Volume 4, Number 3, March 2013, pages 193-195

Preeclampsia as a Possible Etiology in Postpartum Psychosis: A Case Report

Bilge Burcak Annagura, c, Ozlem Secilmis Kerimoglub

aDepartment of Psychiatry, Selcuklu Medical School, Selcuk University, Konya, 42075, Turkey
bDepartment of Obstetrics and Gynecology, Selcuklu Medical School, Selcuk University, Konya, 42075, Turkey
cCorresponding author: Bilge Burcak Annagur, Selcuk Universitesi, Selcuklu Tip Fakultesi, Psikiyatri AD, Selcuklu-Konya, Turkey

Manuscript accepted for publication January 3, 2013
Short title: Preeclampsia and Postpartum Psychosis
doi: https://doi.org/10.4021/jmc1055e


Postpartum psychosis is characterized by a rapid development of bizarre delusions, sleeplessness, affective symptoms, and disorganized behavior that jeopardize the safety of the newborn baby and the mother. Despite the risk factors identified, the pathogenesis of PP is unclear. We report a case which had an emergency cesarean section due to preeclampsia and developed postpartum psychosis. This case without a history of previous psychiatric disease was presented in contributing to our understanding of the etiology of PP.

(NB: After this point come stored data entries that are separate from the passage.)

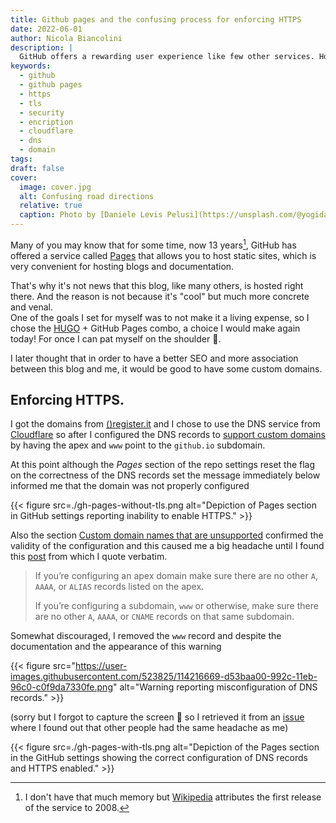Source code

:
 ```yaml
---
title: Github pages and the confusing process for enforcing HTTPS
date: 2022-06-01
author: Nicola Biancolini
description: |
  GitHub offers a rewarding user experience like few other services. However, the process of creating a custom domain with the Pages service can be tricky; here I share my experience in the hope that it may help someone.
keywords: 
  - github
  - github pages
  - https
  - tls
  - security
  - encription
  - cloudflare
  - dns
  - domain
tags:
draft: false
cover:
  image: cover.jpg
  alt: Confusing road directions
  relative: true
  caption: Photo by [Daniele Levis Pelusi](https://unsplash.com/@yogidan2012?utm_source=unsplash&utm_medium=referral&utm_content=creditCopyText) on [Unsplash](https://unsplash.com/s/photos/confusion?utm_source=unsplash&utm_medium=referral&utm_content=creditCopyText)
---
```


Many of you may know that for some time, now 13 years[^gh-pages-release-date], GitHub has offered a service called [Pages](https://pages.github.com/) that allows you to host static sites, which is very convenient for hosting blogs and documentation.

[^gh-pages-release-date]: I don't have that much memory but [Wikipedia](https://en.wikipedia.org/wiki/GitHub#GitHub_Pages) attributes the first release of the service to 2008.

That's why it's not news that this blog, like many others, is hosted right there. And the reason is not because it's "cool" but much more concrete and venal.  
One of the goals I set for myself was to not make it a living expense, so I chose the [HUGO](https://gohugo.io/) + GitHub Pages combo, a choice I would make again today! For once I can pat myself on the shoulder 🙂.

I later thought that in order to have a better SEO and more association between this blog and me, it would be good to have some custom domains.

## Enforcing HTTPS.

I got the domains from [()register.it](https://www.register.it/) and I chose to use the DNS service from [Cloudflare](https://www.cloudflare.com/dns/) so after I configured the DNS records to [support custom domains](https://docs.github.com/en/pages/configuring-a-custom-domain-for-your-github-pages-site/about-custom-domains-and-github-pages#supported-custom-domains) by having the apex and `www` point to the `github.io` subdomain.

At this point although the *Pages* section of the repo settings reset the flag on the correctness of the DNS records set the message immediately below informed me that the domain was not properly configured

{{< figure src=./gh-pages-without-tls.png alt="Depiction of Pages section in GitHub settings reporting inability to enable HTTPS." >}}

Also the section [Custom domain names that are unsupported](https://docs.github.com/en/pages/configuring-a-custom-domain-for-your-github-pages-site/troubleshooting-custom-domains-and-github-pages#custom-domain-names-that-are-unsupported) confirmed the validity of the configuration and this caused me a big headache until I found this [post](https://github.community/t/the-enforce-https-button-isnt-working/10429/9) from which I quote verbatim.

> If you’re configuring an apex domain make sure there are no other `A`, `AAAA`, or `ALIAS` records listed on the apex.
>
> If you’re configuring a subdomain, `www` or otherwise, make sure there are no other `A`, `AAAA`, or `CNAME` records on that same subdomain.

Somewhat discouraged, I removed the `www` record and despite the documentation and the appearance of this warning

{{< figure src="https://user-images.githubusercontent.com/523825/114216669-d53baa00-992c-11eb-96c0-c0f9da7330fe.png" alt="Warning reporting misconfiguration of DNS records." >}}

(sorry but I forgot to capture the screen 🙏 so I retrieved it from an [issue](https://github.com/isaacs/github/issues/1675) where I found out that other people had the same headache as me)

{{< figure src=./gh-pages-with-tls.png alt="Depiction of the Pages section in the GitHub settings showing the correct configuration of DNS records and HTTPS enabled." >}}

Keywords: Preeclampsia; Postpartum psychosis


Postpartum psychosis (PP) is characterized by a rapid development of bizarre delusions, sleeplessness, affective symptoms, and disorganized behavior that jeopardize the safety of the newborn baby and the mother [1].

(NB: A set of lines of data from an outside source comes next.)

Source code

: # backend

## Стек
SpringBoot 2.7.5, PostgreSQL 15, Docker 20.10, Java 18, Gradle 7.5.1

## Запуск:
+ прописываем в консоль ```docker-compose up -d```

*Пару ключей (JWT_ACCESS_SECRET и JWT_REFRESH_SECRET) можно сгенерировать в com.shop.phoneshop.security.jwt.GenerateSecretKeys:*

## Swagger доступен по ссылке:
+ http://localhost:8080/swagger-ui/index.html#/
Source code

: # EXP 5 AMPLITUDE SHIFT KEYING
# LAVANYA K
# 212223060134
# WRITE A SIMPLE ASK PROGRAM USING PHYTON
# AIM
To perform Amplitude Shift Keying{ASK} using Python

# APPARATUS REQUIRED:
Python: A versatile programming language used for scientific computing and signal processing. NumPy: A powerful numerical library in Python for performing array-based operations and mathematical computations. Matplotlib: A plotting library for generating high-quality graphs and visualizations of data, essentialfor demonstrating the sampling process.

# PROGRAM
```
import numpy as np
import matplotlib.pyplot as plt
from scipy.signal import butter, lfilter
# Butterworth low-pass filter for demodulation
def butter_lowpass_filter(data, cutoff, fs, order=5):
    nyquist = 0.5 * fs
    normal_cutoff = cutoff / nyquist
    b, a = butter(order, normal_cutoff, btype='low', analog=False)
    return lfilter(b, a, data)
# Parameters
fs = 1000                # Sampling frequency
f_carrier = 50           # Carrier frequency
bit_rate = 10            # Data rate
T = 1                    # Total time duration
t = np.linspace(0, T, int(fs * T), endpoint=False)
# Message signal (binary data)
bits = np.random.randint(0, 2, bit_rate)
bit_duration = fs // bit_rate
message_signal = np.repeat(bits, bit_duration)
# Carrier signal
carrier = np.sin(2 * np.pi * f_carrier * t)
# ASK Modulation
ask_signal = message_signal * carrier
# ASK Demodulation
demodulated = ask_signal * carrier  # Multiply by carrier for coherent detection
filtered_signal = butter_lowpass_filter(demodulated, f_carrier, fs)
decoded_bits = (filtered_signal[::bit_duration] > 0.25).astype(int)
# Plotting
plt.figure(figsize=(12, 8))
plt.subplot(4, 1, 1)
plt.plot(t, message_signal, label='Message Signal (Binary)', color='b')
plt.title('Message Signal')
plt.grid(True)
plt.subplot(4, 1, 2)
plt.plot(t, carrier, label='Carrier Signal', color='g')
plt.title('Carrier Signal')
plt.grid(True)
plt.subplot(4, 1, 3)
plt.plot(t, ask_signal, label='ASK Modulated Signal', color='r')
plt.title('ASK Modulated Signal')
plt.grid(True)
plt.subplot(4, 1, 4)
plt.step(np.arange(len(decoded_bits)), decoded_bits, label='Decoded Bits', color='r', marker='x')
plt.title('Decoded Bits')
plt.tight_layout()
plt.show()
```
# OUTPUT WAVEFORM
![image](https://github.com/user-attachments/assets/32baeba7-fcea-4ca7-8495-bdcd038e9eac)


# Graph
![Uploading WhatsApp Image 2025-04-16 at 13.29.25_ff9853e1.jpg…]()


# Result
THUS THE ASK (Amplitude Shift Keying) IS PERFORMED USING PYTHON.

Some risk factors for postpartum psychosis have been identified in previous research, such as primiparity, delivery complications, high age, a poor social environment and previous psychiatric disorders [2-5]. Despite the risk factors identified, the pathogenesis of PP still remains unclear. Researches on women who experience PP have been limited due to barriers such as the relative rarity of this disorder and the controversy about the nosology of PP.

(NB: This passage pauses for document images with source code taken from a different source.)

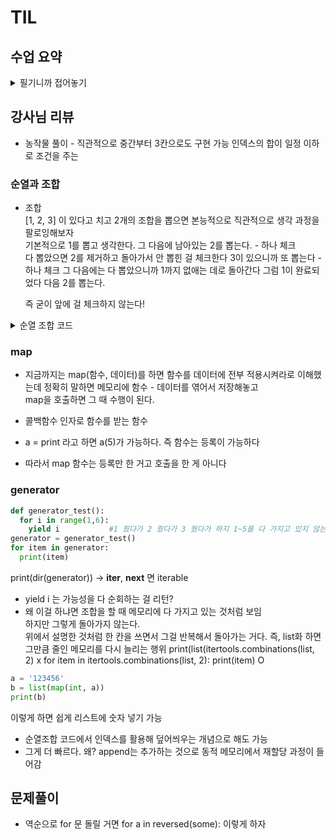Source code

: # TIL

## 수업 요약

<details>
<summary>필기니까 접어놓기</summary>

### 2-dimensional list 이차원 배열  
 - [[0] * 4] * 3 형태로 선언 하지 마라. 조작하면 문제생김  
  왜? 참조를 3번 반복하는 형태  
  [[0]*4 for _ in range(3)] 으로 선언해야한다
  
- 지그재그 순회?  
  if else로 구현도 가능하지만   
  인덱스를 j+(m-1-2* j)*(i%2) 따위로 조절 가능

- 델타를 이용한 2차원 배열 탐색   
  탐색할 인덱스 방향에 따라 더할 값 리스트를 만든다   
di = [0, 1, 0, -1]  
dj = [1, 0, -1, 0]  
강사님 규칙은 오른쪽 방향에서 시계방향으로 순서 

- 경계조건의 경우,  
  if 0<=ni<N and 0<=nj<N:   
  형태일 때만 발동하게 구성하면 된다

- 범위가 길어질거면 + 하지말고  
for a in range(1,1+N) 하고 di dj에 a를 곱해라.  

- 2차원 탐색을 할때   
  dir = [[0.1], [1,0], [0,-1], [-1,0]] 따위로 만들어서   
  for di, dj in dir:  
  를 만들고 i, j에 대해 더해서 새로운 new_i, new_j를 만들어서 처리 

### Subset Sum 부분집합의 합 문제

- 집합의 부분집합 중에 그 집합의 원소를 모두 더한 값이 0이 있는가 묻는 문제

- 완전검색으로 풀어보려고 하는 것 - 부분집합 전부 생성해보기

- 부분집합의 수 = 원소가 n일떄 2^n  
  왜? 한 원소가 포함 or 포함하지 않음 2가지 선택지가 있어서  
  원소갯수 n번 곱하기

- bit란 새로운 리스트로 포함 여부를 표현  
  [1, 2, 3]의 경우, bit는 [0, 0, 0] 부터 [1, 1, 1]까지 가능하고   
  이를 만들 수 있으면 여기서부터 부분집합을 역으로 만들어낼 수 있다

- bit를 만드는 방법?


  ```python  
  a = [1, 2, 3]
  A = 3
  bit = [0, 0, 0]

  for i in range(2):    
    bit[0] = i  
    for j in range(2):  
      bit[1] = j  
      for k in range(2):  
        bit[2] = k

  for b in range(A):
    if bit[b]:
      print(a[b])
  ```
  로 구현 가능  
  핵심은 if bit[i]로 0일때는 제외하고 1일떄 발동

### 비트 연산자

- 비트 연산자
  ```   
  & : 비트 and   
  | : 비트 or    
  << : 피연산자의 비트 열을 왼쪽으로 이동시킨다    
  >> : 피연산자의 비트 열을 오른쪽으로 이동시킨다
  ```

- 1 << n : 2^n 즉 원소가 n개일 때 모든 부분집합의 수
- i & (1 << j ) : i의 j번째 비트가 1인지 아닌지를 검사

- 따라서 bit 생성해서 부분집합을 쉽게 만드는 법 
  ```python
  arr = [1, 2, 3]
  n = len(arr) 
  
  for i in range(1<<n): # 1<<n 부분집합의 갯수 2^n
    for j in range(n):  # 원소의 수만큼 비트를 비교
      if i & (1<<j):    #  i의 j번 비트가 1인 경우
        print(arr[j], end=", ") # j번의 원소를 출력
    print()
  print()
  ```

  






</details>

## 강사님 리뷰

- 농작물 풀이 - 직관적으로 중간부터 3칸으로도 구현 가능 인덱스의 합이 일정 이하로 조건을 주는

### 순열과 조합

- 조합  
  [1, 2, 3] 이 있다고 치고 2개의 조합을 뽑으면
  본능적으로 직관적으로 생각 과정을 팔로잉해보자  
  기본적으로 1를 뽑고 생각한다. 
  그 다음에 남아있는 2를 뽑는다. - 하나 체크  
  다 뽑았으면 2를 제거하고 돌아가서 안 뽑힌 걸 체크한다
  3이 있으니까 또 뽑는다 - 하나 체크
  그 다음에는 다 뽑았으니까 1까지 없애는 데로 돌아간다
  그럼 1이 완료되었다
  다음 2를 뽑는다.
  
  즉 굳이 앞에 걸 체크하지 않는다!


<details>
<summary>순열 조합 코드</summary>

```python

# 라이브러리가 있긴 하지만 특정 조건으로 활용하기 힘들다

'''
import itertools

numbers = [i for i in range(1,5)]
print(list(itertools.combinations(numbers, 2)))
'''



# 중복순열 중복조합 조합순열, 재귀로 구현해보자



ans = []
M = 3
c = 0 
numbers = [i for i in range(1,5)]
N = len(numbers)
visited = [0]*N


# 재귀의 중요한 부분 - 멈추는 조건 = 탈출조건
#중복 순열

'''
def perm(cnt):
    global c
    if cnt == M:
        print(ans)
        c += 1 # 카운팅해보면 몇 번 재귀했는지 알 수 있음음
        return
    

    for i in range(N):
        ans.append(numbers[i])
        perm(cnt+1)
        #백트래킹 과정 필요하다 1,2,3 다음에 1,2,4가 나오면 좋겠으면 3을 지워야겠지지
        ans.pop()


perm(0)
print(c)
'''

#중복 조합
'''
def comb(cnt, idx):
    if cnt == M:
        print(ans)
        return
    

    for i in range(idx, N):
        ans.append(numbers[i])
        comb(cnt+1, i)
        #i 대신 idx를 생각하면 안 된다. 우리는 탐색 범위가 앞에서 생각 안 했으면 좋겠어
        ans.pop()

comb(0, 0)

'''

#조합
#idx는 시작점, i는 탐색점
#나는 탐색점에서 나자신을 빼고 싶다 즉 i가 하나 더 늘었으면 된다
'''
def comb2(cnt, idx):
    if cnt == M:
        print(ans)
        return
    

    for i in range(idx, N):
        ans.append(numbers[i])
        comb(cnt+1, i+1)
        #i 대신 idx를 생각하면 안 된다. 우리는 탐색 범위가 앞에서 생각 안 했으면 좋겠어
        ans.pop()

comb2(0, 0)

'''

#순열을 만들기 위해 visited리스트 생성 
#탐색했는지 여부를 알려주는 리스트

#순열


def perm2(cnt):
    if cnt == M:
        print(ans)
        return
    

    for i in range(N):
        if not visited[i]:
            visited[i] = 1 #일단 방문함
            ans.append(numbers[i])   
            perm2(cnt+1)
            visited[i] = 0 #해제를 해줌
            ans.pop()
    
perm2(0)
```
</details>

### map

- 지금까지는 map(함수, 데이터)를 하면 함수를 데이터에 전부 적용시켜라로 이해했는데 
  정확히 말하면 메모리에 함수 - 데이터를 엮어서 저장해놓고  
  map을 호출하면 그 때 수행이 된다. 

- 콜백함수 인자로 함수를 받는 함수

- a = print 라고 하면 a(5)가 가능하다. 즉 함수는 등록이 가능하다

- 따라서 map 함수는 등록만 한 거고 호출을 한 게 아니다

### generator

```python
def generator_test():
  for i in range(1,6):
    yield i           #1 줬다가 2 줬다가 3 줬다가 하지 1~5를 다 가지고 있지 않는다
generator = generator_test()
for item in generator:
  print(item)
```
print(dir(generator)) -> __iter__, __next__ 면 iterable  

- yield i 는 가능성을 다 순회하는 걸 리턴?
- 왜 이걸 하냐면 조합을 할 때 메모리에 다 가지고 있는 것처럼 보임  
  하지만 그렇게 돌아가지 않는다.  
  위에서 설명한 것처럼 한 칸을 쓰면서 그걸 반복해서 돌아가는 거다.
  즉, list화 하면 그만큼 줄인 메모리를 다시 늘리는 행위
  print(list(itertools.combinations(list, 2)    x
  for item in itertools.combinations(list, 2):
    print(item)                                 O

```python
a = '123456'
b = list(map(int, a))
print(b)
```
이렇게 하면 쉽게 리스트에 숫자 넣기 가능

- 순열조합 코드에서 인덱스를 활용해 덮어씌우는 개념으로 해도 가능
- 그게 더 빠르다. 왜? append는 추가하는 것으로 동적 메모리에서 재할당 과정이 들어감
  


## 문제풀이

- 역순으로 for 문 돌릴 거면 for a in reversed(some):
이렇게 하자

We report a case which had an emergency cesarean section due to preeclampsia and developed postpartum psychosis. This case without a history of previous psychiatric disease was presented in contributing to our understanding of the etiology of PP.

Case Report▴Top 

Mrs X is a 44-year-old female who was experiencing her 6th pregnancy and who was in the 33rd week of her pregnancy according to ultrasonographic examination, was presented to emergency room with the complaints of headache, blurred vision and abdominal pain. At the time of admission, her blood pressure was 170/110 mmHg and her pulse rate was 112/min. Full urinalysis showed +++ (3 positives) proteinuria. LDH measurement was 740 U/L, platelet count was 22,4000/mm3 and urea was 50.5 mg/dL. The patient diagnosed with preeclampsia had 6 g MgSO4 loading for convulsion prophylaxis and she was initiated to receive the maintenance therapy with 2 g/100 mL/hour MgSO4 and nifedipine 30 mg/day for the control of hypertension. In the patient with a blood pressure that was reduced to 150/90 mmHg, the headache remained. Upon the onset of loss of consciousness, she was immediately taken to emergency caesarian section. Due to prematurity and respiratory distress, the baby was hospitalized in the newborn intensive care unit. Although vital signs of the patient, who continued to receive the maintenance therapy with MgSO4 for another 24 hours after the delivery, were normalized. Because of the agitation that led to disorganized behaviors, immediately after preterm delivering, neurology consultation was asked. The neurologic examination and the Computerized Tomography of the patient were normal. Therefore, the patient who was asked to have a psychiatry consultation was accepted in our clinic.

In her mental state examination, she wasn’t oriented to time and person. Cooperation was difficult and her associations were scattered. She was talking without sense. She had visual and auditory hallucinations to harm herself and child. She had emotional lability. She exhibited disorganized behaviors. There was no known previous psychiatric history and family psychiatric history. When vital signs were evacuated, it was seen that blood pressure was 140/90 mmHg and pulse rate was 88/min. Routine hemogram, liver function test, vitamin B12, folate and thyroid function tests were within normal limits.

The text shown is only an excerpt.